▶ **EXERCISE GOAL**:
Exactly as given, transcribe each entry that follows.

── THE INPUT ──

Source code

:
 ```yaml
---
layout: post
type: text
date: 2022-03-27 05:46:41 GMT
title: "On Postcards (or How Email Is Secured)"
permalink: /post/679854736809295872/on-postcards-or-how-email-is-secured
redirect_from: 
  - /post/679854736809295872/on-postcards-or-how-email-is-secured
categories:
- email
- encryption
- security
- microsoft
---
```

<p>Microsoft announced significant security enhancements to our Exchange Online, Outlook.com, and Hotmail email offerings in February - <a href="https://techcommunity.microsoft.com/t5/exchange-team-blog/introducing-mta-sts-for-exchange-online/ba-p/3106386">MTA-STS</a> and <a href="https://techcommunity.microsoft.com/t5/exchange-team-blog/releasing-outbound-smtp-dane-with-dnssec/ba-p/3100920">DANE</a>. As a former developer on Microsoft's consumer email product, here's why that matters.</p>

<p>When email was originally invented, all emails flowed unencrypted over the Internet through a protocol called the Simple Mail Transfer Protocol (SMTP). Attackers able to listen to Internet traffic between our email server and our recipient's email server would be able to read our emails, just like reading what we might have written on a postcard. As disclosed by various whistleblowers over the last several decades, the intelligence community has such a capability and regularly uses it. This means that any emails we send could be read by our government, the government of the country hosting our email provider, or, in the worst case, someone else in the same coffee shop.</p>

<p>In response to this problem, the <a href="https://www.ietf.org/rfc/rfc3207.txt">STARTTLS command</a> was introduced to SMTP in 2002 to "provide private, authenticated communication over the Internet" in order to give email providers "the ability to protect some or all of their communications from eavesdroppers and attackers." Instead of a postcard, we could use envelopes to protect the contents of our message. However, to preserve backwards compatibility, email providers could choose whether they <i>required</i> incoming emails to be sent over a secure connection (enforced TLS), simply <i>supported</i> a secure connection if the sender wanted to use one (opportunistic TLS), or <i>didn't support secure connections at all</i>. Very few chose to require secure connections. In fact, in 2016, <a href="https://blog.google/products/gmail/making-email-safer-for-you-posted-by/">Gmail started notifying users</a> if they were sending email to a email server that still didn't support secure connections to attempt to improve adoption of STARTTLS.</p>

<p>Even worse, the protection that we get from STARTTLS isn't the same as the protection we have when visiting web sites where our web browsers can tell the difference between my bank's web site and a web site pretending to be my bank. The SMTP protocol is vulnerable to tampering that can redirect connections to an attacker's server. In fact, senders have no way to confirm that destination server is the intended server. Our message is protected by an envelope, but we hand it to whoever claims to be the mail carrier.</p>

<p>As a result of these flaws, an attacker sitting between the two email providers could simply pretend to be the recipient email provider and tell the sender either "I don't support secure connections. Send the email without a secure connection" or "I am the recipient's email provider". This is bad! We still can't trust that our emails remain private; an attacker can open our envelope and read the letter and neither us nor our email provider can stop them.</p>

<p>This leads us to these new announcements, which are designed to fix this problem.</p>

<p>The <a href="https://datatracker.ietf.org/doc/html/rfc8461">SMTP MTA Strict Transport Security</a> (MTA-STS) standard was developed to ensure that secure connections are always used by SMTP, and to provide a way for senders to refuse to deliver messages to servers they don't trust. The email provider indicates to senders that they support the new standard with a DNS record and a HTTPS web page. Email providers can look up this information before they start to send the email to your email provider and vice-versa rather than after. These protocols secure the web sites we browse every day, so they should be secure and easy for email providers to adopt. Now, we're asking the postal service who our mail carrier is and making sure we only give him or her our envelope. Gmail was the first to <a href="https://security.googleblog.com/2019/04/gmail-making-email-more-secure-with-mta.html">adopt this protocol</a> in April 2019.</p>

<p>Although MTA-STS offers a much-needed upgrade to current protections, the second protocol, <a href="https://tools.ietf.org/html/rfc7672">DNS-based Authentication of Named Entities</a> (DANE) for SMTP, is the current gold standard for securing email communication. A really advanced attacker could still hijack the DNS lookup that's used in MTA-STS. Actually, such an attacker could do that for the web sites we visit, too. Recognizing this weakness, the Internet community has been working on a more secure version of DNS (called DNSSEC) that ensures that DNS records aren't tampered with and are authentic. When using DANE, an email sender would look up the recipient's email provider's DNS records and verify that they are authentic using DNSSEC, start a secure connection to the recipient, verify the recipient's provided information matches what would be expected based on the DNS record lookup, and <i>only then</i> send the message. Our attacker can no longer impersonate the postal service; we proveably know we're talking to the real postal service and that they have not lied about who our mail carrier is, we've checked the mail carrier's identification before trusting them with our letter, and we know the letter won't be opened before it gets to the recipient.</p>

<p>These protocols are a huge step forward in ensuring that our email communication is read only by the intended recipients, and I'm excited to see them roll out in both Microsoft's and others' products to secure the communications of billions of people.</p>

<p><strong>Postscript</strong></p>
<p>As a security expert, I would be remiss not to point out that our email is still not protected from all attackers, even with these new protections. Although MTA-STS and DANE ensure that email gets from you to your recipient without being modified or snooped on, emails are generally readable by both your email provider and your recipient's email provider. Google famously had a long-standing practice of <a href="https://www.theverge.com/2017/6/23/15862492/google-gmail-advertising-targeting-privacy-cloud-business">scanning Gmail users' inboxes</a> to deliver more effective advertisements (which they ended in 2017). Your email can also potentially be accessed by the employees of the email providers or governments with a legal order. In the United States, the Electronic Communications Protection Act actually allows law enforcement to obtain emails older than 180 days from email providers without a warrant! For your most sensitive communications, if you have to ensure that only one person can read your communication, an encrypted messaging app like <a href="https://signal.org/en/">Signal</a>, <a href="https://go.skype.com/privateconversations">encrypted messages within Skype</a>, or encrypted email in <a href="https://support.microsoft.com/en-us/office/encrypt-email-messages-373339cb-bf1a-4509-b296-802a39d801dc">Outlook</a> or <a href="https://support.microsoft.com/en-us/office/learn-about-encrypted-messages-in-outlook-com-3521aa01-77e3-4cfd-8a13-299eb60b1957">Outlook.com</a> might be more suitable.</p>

───

▶ **COMPLETED TASK**:
Source code

:
 ```yaml
---
layout: post
type: text
date: 2022-03-27 05:46:41 GMT
title: "On Postcards (or How Email Is Secured)"
permalink: /post/679854736809295872/on-postcards-or-how-email-is-secured
redirect_from: 
  - /post/679854736809295872/on-postcards-or-how-email-is-secured
categories:
- email
- encryption
- security
- microsoft
---
```

<p>Microsoft announced significant security enhancements to our Exchange Online, Outlook.com, and Hotmail email offerings in February - <a href="https://techcommunity.microsoft.com/t5/exchange-team-blog/introducing-mta-sts-for-exchange-online/ba-p/3106386">MTA-STS</a> and <a href="https://techcommunity.microsoft.com/t5/exchange-team-blog/releasing-outbound-smtp-dane-with-dnssec/ba-p/3100920">DANE</a>. As a former developer on Microsoft's consumer email product, here's why that matters.</p>

<p>When email was originally invented, all emails flowed unencrypted over the Internet through a protocol called the Simple Mail Transfer Protocol (SMTP). Attackers able to listen to Internet traffic between our email server and our recipient's email server would be able to read our emails, just like reading what we might have written on a postcard. As disclosed by various whistleblowers over the last several decades, the intelligence community has such a capability and regularly uses it. This means that any emails we send could be read by our government, the government of the country hosting our email provider, or, in the worst case, someone else in the same coffee shop.</p>

<p>In response to this problem, the <a href="https://www.ietf.org/rfc/rfc3207.txt">STARTTLS command</a> was introduced to SMTP in 2002 to "provide private, authenticated communication over the Internet" in order to give email providers "the ability to protect some or all of their communications from eavesdroppers and attackers." Instead of a postcard, we could use envelopes to protect the contents of our message. However, to preserve backwards compatibility, email providers could choose whether they <i>required</i> incoming emails to be sent over a secure connection (enforced TLS), simply <i>supported</i> a secure connection if the sender wanted to use one (opportunistic TLS), or <i>didn't support secure connections at all</i>. Very few chose to require secure connections. In fact, in 2016, <a href="https://blog.google/products/gmail/making-email-safer-for-you-posted-by/">Gmail started notifying users</a> if they were sending email to a email server that still didn't support secure connections to attempt to improve adoption of STARTTLS.</p>

<p>Even worse, the protection that we get from STARTTLS isn't the same as the protection we have when visiting web sites where our web browsers can tell the difference between my bank's web site and a web site pretending to be my bank. The SMTP protocol is vulnerable to tampering that can redirect connections to an attacker's server. In fact, senders have no way to confirm that destination server is the intended server. Our message is protected by an envelope, but we hand it to whoever claims to be the mail carrier.</p>

<p>As a result of these flaws, an attacker sitting between the two email providers could simply pretend to be the recipient email provider and tell the sender either "I don't support secure connections. Send the email without a secure connection" or "I am the recipient's email provider". This is bad! We still can't trust that our emails remain private; an attacker can open our envelope and read the letter and neither us nor our email provider can stop them.</p>

<p>This leads us to these new announcements, which are designed to fix this problem.</p>

<p>The <a href="https://datatracker.ietf.org/doc/html/rfc8461">SMTP MTA Strict Transport Security</a> (MTA-STS) standard was developed to ensure that secure connections are always used by SMTP, and to provide a way for senders to refuse to deliver messages to servers they don't trust. The email provider indicates to senders that they support the new standard with a DNS record and a HTTPS web page. Email providers can look up this information before they start to send the email to your email provider and vice-versa rather than after. These protocols secure the web sites we browse every day, so they should be secure and easy for email providers to adopt. Now, we're asking the postal service who our mail carrier is and making sure we only give him or her our envelope. Gmail was the first to <a href="https://security.googleblog.com/2019/04/gmail-making-email-more-secure-with-mta.html">adopt this protocol</a> in April 2019.</p>

<p>Although MTA-STS offers a much-needed upgrade to current protections, the second protocol, <a href="https://tools.ietf.org/html/rfc7672">DNS-based Authentication of Named Entities</a> (DANE) for SMTP, is the current gold standard for securing email communication. A really advanced attacker could still hijack the DNS lookup that's used in MTA-STS. Actually, such an attacker could do that for the web sites we visit, too. Recognizing this weakness, the Internet community has been working on a more secure version of DNS (called DNSSEC) that ensures that DNS records aren't tampered with and are authentic. When using DANE, an email sender would look up the recipient's email provider's DNS records and verify that they are authentic using DNSSEC, start a secure connection to the recipient, verify the recipient's provided information matches what would be expected based on the DNS record lookup, and <i>only then</i> send the message. Our attacker can no longer impersonate the postal service; we proveably know we're talking to the real postal service and that they have not lied about who our mail carrier is, we've checked the mail carrier's identification before trusting them with our letter, and we know the letter won't be opened before it gets to the recipient.</p>

<p>These protocols are a huge step forward in ensuring that our email communication is read only by the intended recipients, and I'm excited to see them roll out in both Microsoft's and others' products to secure the communications of billions of people.</p>

<p><strong>Postscript</strong></p>
<p>As a security expert, I would be remiss not to point out that our email is still not protected from all attackers, even with these new protections. Although MTA-STS and DANE ensure that email gets from you to your recipient without being modified or snooped on, emails are generally readable by both your email provider and your recipient's email provider. Google famously had a long-standing practice of <a href="https://www.theverge.com/2017/6/23/15862492/google-gmail-advertising-targeting-privacy-cloud-business">scanning Gmail users' inboxes</a> to deliver more effective advertisements (which they ended in 2017). Your email can also potentially be accessed by the employees of the email providers or governments with a legal order. In the United States, the Electronic Communications Protection Act actually allows law enforcement to obtain emails older than 180 days from email providers without a warrant! For your most sensitive communications, if you have to ensure that only one person can read your communication, an encrypted messaging app like <a href="https://signal.org/en/">Signal</a>, <a href="https://go.skype.com/privateconversations">encrypted messages within Skype</a>, or encrypted email in <a href="https://support.microsoft.com/en-us/office/encrypt-email-messages-373339cb-bf1a-4509-b296-802a39d801dc">Outlook</a> or <a href="https://support.microsoft.com/en-us/office/learn-about-encrypted-messages-in-outlook-com-3521aa01-77e3-4cfd-8a13-299eb60b1957">Outlook.com</a> might be more suitable.</p>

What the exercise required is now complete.